*Problem description*.
Repeat the records exactly. Leave out the pictures.

[[ The records, beginning ]]

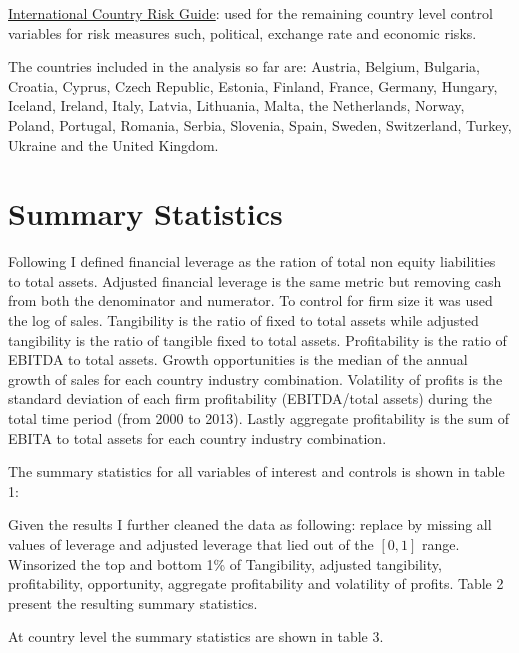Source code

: \documentclass[12pt,runningheads]{article}
\begin{document}
\underline{International Country Risk Guide}: used for the remaining country level control variables for risk measures such, political, exchange rate and economic risks.

The countries included in the analysis so far are: Austria, Belgium, Bulgaria, Croatia, Cyprus, Czech Republic, Estonia, Finland, France, Germany, Hungary, Iceland, Ireland, Italy, Latvia, Lithuania, Malta, the Netherlands, Norway, Poland, Portugal, Romania, Serbia, Slovenia, Spain, Sweden, Switzerland, Turkey, Ukraine and the United Kingdom.

\break 

\section{Summary Statistics}

Following \cite*{huizinga2008capital} I defined financial leverage as the ration of total non equity liabilities to total assets. Adjusted financial leverage is the same metric but removing cash from both the denominator and numerator. To control for firm size it was used the log of sales. Tangibility is the ratio of fixed to total assets while adjusted tangibility is the ratio of tangible fixed to total assets. Profitability is the ratio of EBITDA to total assets. Growth opportunities is the median of the annual growth of sales for each country industry combination. Volatility of profits is the standard deviation of each firm profitability (EBITDA/total assets) during the total time period (from 2000 to 2013). Lastly aggregate profitability is the sum of EBITA to total assets for each country industry combination.

The summary statistics for all variables of interest and controls is shown in table 1:


Given the results I further cleaned the data as following: replace by missing all values of leverage and adjusted leverage that lied out of the $[0,1]$ range. Winsorized the top and bottom 1\% of Tangibility, adjusted tangibility, profitability, opportunity, aggregate profitability and volatility of profits. Table 2 present the resulting summary statistics.


At country level the summary statistics are shown in table 3.

\end{document}
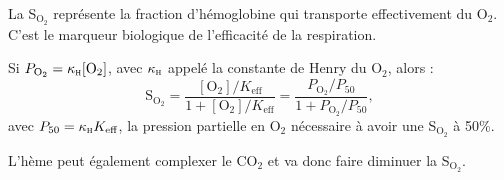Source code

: \begin{solution}
\begin{questions}
    \question La S$_{\text{O}_2}$ représente la fraction d'hémoglobine qui transporte effectivement du O$_2$. C'est le marqueur biologique de l'efficacité de la respiration.
    
    \question Si $P_{\text{O}_2} = \kappa_\textsc{h} \mathrm{[O_2]}$, avec $\kappa_\textsc{h}$ appelé la constante de Henry du O$_2$, alors :
    $$\mathrm{S_{O_2}} = \dfrac{\mathrm{[O_2]}/K_\text{eff}}{1 + \mathrm{[O_2]}/K_\text{eff}} = \dfrac{P_{\text{O}_2}/P_{50}}{1 + P_{\text{O}_2}/P_{50}},$$
    avec $P_{50} = \kappa_\textsc{h}K_\text{eff}$, la pression partielle en O$_2$ nécessaire à avoir une S$_{\text{O}_2}$ à 50\%.
    
    \question L'hème peut également complexer le CO$_2$ et va donc faire diminuer la S$_{\text{O}_2}$.
    
\end{questions}
\end{solution}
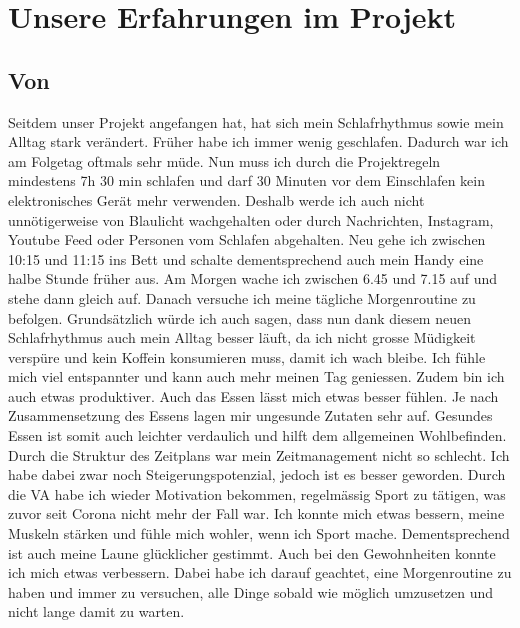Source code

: \section{Unsere Erfahrungen im Projekt}
\subsection{Von \bastian}
\authortoc{\bastian}{\subsectionident}
Seitdem unser Projekt angefangen hat, hat sich mein Schlafrhythmus sowie mein Alltag stark verändert. Früher habe ich immer wenig geschlafen. Dadurch war ich am Folgetag oftmals sehr müde. Nun muss ich durch die Projektregeln mindestens 7h 30 min schlafen und darf 30 Minuten vor dem Einschlafen kein elektronisches Gerät mehr verwenden. Deshalb werde ich auch nicht unnötigerweise von Blaulicht wachgehalten oder durch Nachrichten, Instagram, Youtube Feed oder Personen vom Schlafen abgehalten. Neu gehe ich zwischen 10:15 und 11:15 ins Bett und schalte dementsprechend auch mein Handy eine halbe Stunde früher aus. Am Morgen wache ich zwischen 6.45 und 7.15 auf und stehe dann gleich auf. Danach versuche ich meine tägliche Morgenroutine zu befolgen. Grundsätzlich würde ich auch sagen, dass nun dank diesem neuen Schlafrhythmus auch mein Alltag besser läuft, da ich nicht grosse Müdigkeit verspüre und kein Koffein konsumieren muss, damit ich wach bleibe. Ich fühle mich viel entspannter und kann auch mehr meinen Tag geniessen. Zudem bin ich auch etwas produktiver. Auch das Essen lässt mich etwas besser fühlen. Je nach Zusammensetzung des Essens lagen mir ungesunde Zutaten sehr auf. Gesundes Essen ist somit auch leichter verdaulich und hilft dem allgemeinen Wohlbefinden. Durch die Struktur des Zeitplans war mein Zeitmanagement nicht so schlecht. Ich habe dabei zwar noch Steigerungspotenzial, jedoch ist es besser geworden. Durch die VA habe ich wieder Motivation bekommen, regelmässig Sport zu tätigen, was zuvor seit Corona nicht mehr der Fall war. Ich konnte mich etwas bessern, meine Muskeln stärken und fühle mich wohler, wenn ich Sport mache. Dementsprechend ist auch meine Laune glücklicher gestimmt. Auch bei den Gewohnheiten konnte ich mich etwas verbessern. Dabei habe ich darauf geachtet, eine Morgenroutine zu haben und immer zu versuchen, alle Dinge sobald wie möglich umzusetzen und nicht lange damit zu warten.
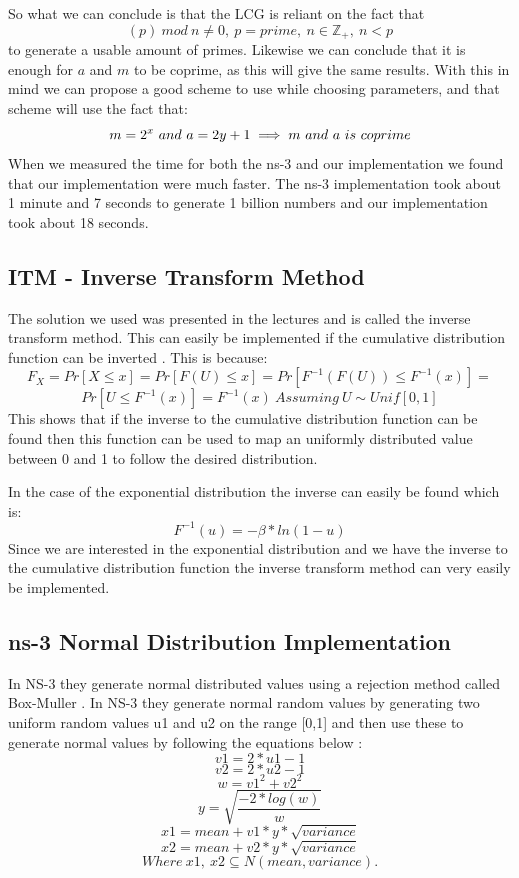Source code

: \documentclass{article}
\begin{document}
    So what we can conclude is that the LCG is reliant on the fact that
    \begin{equation}
      (p)\ mod\ n \neq 0,\ p = prime,\ n \in \mathbb{Z}_{+} ,\ n < p
    \end{equation}
    to generate a usable amount of primes.
    Likewise we can conclude that it is enough for $a$ and $m$ to be coprime, as this will give the same results.
    With this in mind we can propose a good scheme to use while choosing parameters, and that scheme will use the fact that:
    \begin{equation}
      m = 2^{x}\ and\ a = 2y+1 \implies m\ and\ a\ is\ coprime \\
    \end{equation}
    When we measured the time for both the ns-3 and our implementation we found that our implementation were much faster.
    The ns-3 implementation took about 1 minute and 7 seconds to generate 1 billion numbers and our implementation took about 18 seconds.
  \subsection{ITM - Inverse Transform Method}
  The solution we used was presented in the lectures and is called the inverse transform method.
  This can easily be implemented if the cumulative distribution function can be inverted \cite{itm}.
  This is because:
  $$ F_{X}=Pr[X \leqslant x]=Pr[F(U) \leqslant x]=Pr[F^{-1}(F(U)) \leqslant F^{-1}(x)]= $$
  $$ Pr[U \leqslant F^{-1}(x)]=F^{-1}(x)\ Assuming\ U \sim Unif[0,1] $$
  This shows that if the inverse to the cumulative distribution function can be found then this function can be used to map an uniformly distributed value between 0 and 1 to follow the desired distribution.
  
  In the case of the exponential distribution the inverse can easily be found which is:
  $$ F^{-1}(u)=-\beta * ln(1-u) $$
  Since we are interested in the exponential distribution and we have the inverse to the cumulative distribution function the inverse transform method can very easily be implemented.
  
  \subsection{ns-3 Normal Distribution Implementation}
  In NS-3 they generate normal distributed values using a rejection method called Box-Muller \cite{bm}. In NS-3  they generate normal random values by generating two uniform random values u1 and u2 on the range [0,1] and then use these to generate normal values by following the equations below \cite{ns3norm}:
  $$v1 = 2 * u1 - 1$$
  $$v2 = 2 * u2 - 1$$
  $$w = v1^2 + v2^2$$
  $$y = \sqrt{\frac{-2*log(w)}{w}}$$
  $$x1 = mean + v1 * y * \sqrt{variance}$$
  $$x2 = mean + v2 * y * \sqrt{variance}$$
  $$Where\ x1,\ x2 \subseteq N(mean,variance).$$
  
\end{document}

[[ The records, end ]]

*Your response*.
Source code

: \documentclass[12pt,runningheads]{article}
\begin{document}
\underline{International Country Risk Guide}: used for the remaining country level control variables for risk measures such, political, exchange rate and economic risks.

The countries included in the analysis so far are: Austria, Belgium, Bulgaria, Croatia, Cyprus, Czech Republic, Estonia, Finland, France, Germany, Hungary, Iceland, Ireland, Italy, Latvia, Lithuania, Malta, the Netherlands, Norway, Poland, Portugal, Romania, Serbia, Slovenia, Spain, Sweden, Switzerland, Turkey, Ukraine and the United Kingdom.

\break 

\section{Summary Statistics}

Following \cite*{huizinga2008capital} I defined financial leverage as the ration of total non equity liabilities to total assets. Adjusted financial leverage is the same metric but removing cash from both the denominator and numerator. To control for firm size it was used the log of sales. Tangibility is the ratio of fixed to total assets while adjusted tangibility is the ratio of tangible fixed to total assets. Profitability is the ratio of EBITDA to total assets. Growth opportunities is the median of the annual growth of sales for each country industry combination. Volatility of profits is the standard deviation of each firm profitability (EBITDA/total assets) during the total time period (from 2000 to 2013). Lastly aggregate profitability is the sum of EBITA to total assets for each country industry combination.

The summary statistics for all variables of interest and controls is shown in table 1:


Given the results I further cleaned the data as following: replace by missing all values of leverage and adjusted leverage that lied out of the $[0,1]$ range. Winsorized the top and bottom 1\% of Tangibility, adjusted tangibility, profitability, opportunity, aggregate profitability and volatility of profits. Table 2 present the resulting summary statistics.


At country level the summary statistics are shown in table 3.

\end{document}
Source code

: \begin{solution}
\begin{questions}
    \question La S$_{\text{O}_2}$ représente la fraction d'hémoglobine qui transporte effectivement du O$_2$. C'est le marqueur biologique de l'efficacité de la respiration.
    
    \question Si $P_{\text{O}_2} = \kappa_\textsc{h} \mathrm{[O_2]}$, avec $\kappa_\textsc{h}$ appelé la constante de Henry du O$_2$, alors :
    $$\mathrm{S_{O_2}} = \dfrac{\mathrm{[O_2]}/K_\text{eff}}{1 + \mathrm{[O_2]}/K_\text{eff}} = \dfrac{P_{\text{O}_2}/P_{50}}{1 + P_{\text{O}_2}/P_{50}},$$
    avec $P_{50} = \kappa_\textsc{h}K_\text{eff}$, la pression partielle en O$_2$ nécessaire à avoir une S$_{\text{O}_2}$ à 50\%.
    
    \question L'hème peut également complexer le CO$_2$ et va donc faire diminuer la S$_{\text{O}_2}$.
    
\end{questions}
\end{solution}
Source code

: \section{Unsere Erfahrungen im Projekt}
\subsection{Von \bastian}
\authortoc{\bastian}{\subsectionident}
Seitdem unser Projekt angefangen hat, hat sich mein Schlafrhythmus sowie mein Alltag stark verändert. Früher habe ich immer wenig geschlafen. Dadurch war ich am Folgetag oftmals sehr müde. Nun muss ich durch die Projektregeln mindestens 7h 30 min schlafen und darf 30 Minuten vor dem Einschlafen kein elektronisches Gerät mehr verwenden. Deshalb werde ich auch nicht unnötigerweise von Blaulicht wachgehalten oder durch Nachrichten, Instagram, Youtube Feed oder Personen vom Schlafen abgehalten. Neu gehe ich zwischen 10:15 und 11:15 ins Bett und schalte dementsprechend auch mein Handy eine halbe Stunde früher aus. Am Morgen wache ich zwischen 6.45 und 7.15 auf und stehe dann gleich auf. Danach versuche ich meine tägliche Morgenroutine zu befolgen. Grundsätzlich würde ich auch sagen, dass nun dank diesem neuen Schlafrhythmus auch mein Alltag besser läuft, da ich nicht grosse Müdigkeit verspüre und kein Koffein konsumieren muss, damit ich wach bleibe. Ich fühle mich viel entspannter und kann auch mehr meinen Tag geniessen. Zudem bin ich auch etwas produktiver. Auch das Essen lässt mich etwas besser fühlen. Je nach Zusammensetzung des Essens lagen mir ungesunde Zutaten sehr auf. Gesundes Essen ist somit auch leichter verdaulich und hilft dem allgemeinen Wohlbefinden. Durch die Struktur des Zeitplans war mein Zeitmanagement nicht so schlecht. Ich habe dabei zwar noch Steigerungspotenzial, jedoch ist es besser geworden. Durch die VA habe ich wieder Motivation bekommen, regelmässig Sport zu tätigen, was zuvor seit Corona nicht mehr der Fall war. Ich konnte mich etwas bessern, meine Muskeln stärken und fühle mich wohler, wenn ich Sport mache. Dementsprechend ist auch meine Laune glücklicher gestimmt. Auch bei den Gewohnheiten konnte ich mich etwas verbessern. Dabei habe ich darauf geachtet, eine Morgenroutine zu haben und immer zu versuchen, alle Dinge sobald wie möglich umzusetzen und nicht lange damit zu warten.
Source code

: \documentclass{article}
\begin{document}
    So what we can conclude is that the LCG is reliant on the fact that
    \begin{equation}
      (p)\ mod\ n \neq 0,\ p = prime,\ n \in \mathbb{Z}_{+} ,\ n < p
    \end{equation}
    to generate a usable amount of primes.
    Likewise we can conclude that it is enough for $a$ and $m$ to be coprime, as this will give the same results.
    With this in mind we can propose a good scheme to use while choosing parameters, and that scheme will use the fact that:
    \begin{equation}
      m = 2^{x}\ and\ a = 2y+1 \implies m\ and\ a\ is\ coprime \\
    \end{equation}
    When we measured the time for both the ns-3 and our implementation we found that our implementation were much faster.
    The ns-3 implementation took about 1 minute and 7 seconds to generate 1 billion numbers and our implementation took about 18 seconds.
  \subsection{ITM - Inverse Transform Method}
  The solution we used was presented in the lectures and is called the inverse transform method.
  This can easily be implemented if the cumulative distribution function can be inverted \cite{itm}.
  This is because:
  $$ F_{X}=Pr[X \leqslant x]=Pr[F(U) \leqslant x]=Pr[F^{-1}(F(U)) \leqslant F^{-1}(x)]= $$
  $$ Pr[U \leqslant F^{-1}(x)]=F^{-1}(x)\ Assuming\ U \sim Unif[0,1] $$
  This shows that if the inverse to the cumulative distribution function can be found then this function can be used to map an uniformly distributed value between 0 and 1 to follow the desired distribution.
  
  In the case of the exponential distribution the inverse can easily be found which is:
  $$ F^{-1}(u)=-\beta * ln(1-u) $$
  Since we are interested in the exponential distribution and we have the inverse to the cumulative distribution function the inverse transform method can very easily be implemented.
  
  \subsection{ns-3 Normal Distribution Implementation}
  In NS-3 they generate normal distributed values using a rejection method called Box-Muller \cite{bm}. In NS-3  they generate normal random values by generating two uniform random values u1 and u2 on the range [0,1] and then use these to generate normal values by following the equations below \cite{ns3norm}:
  $$v1 = 2 * u1 - 1$$
  $$v2 = 2 * u2 - 1$$
  $$w = v1^2 + v2^2$$
  $$y = \sqrt{\frac{-2*log(w)}{w}}$$
  $$x1 = mean + v1 * y * \sqrt{variance}$$
  $$x2 = mean + v2 * y * \sqrt{variance}$$
  $$Where\ x1,\ x2 \subseteq N(mean,variance).$$
  
\end{document}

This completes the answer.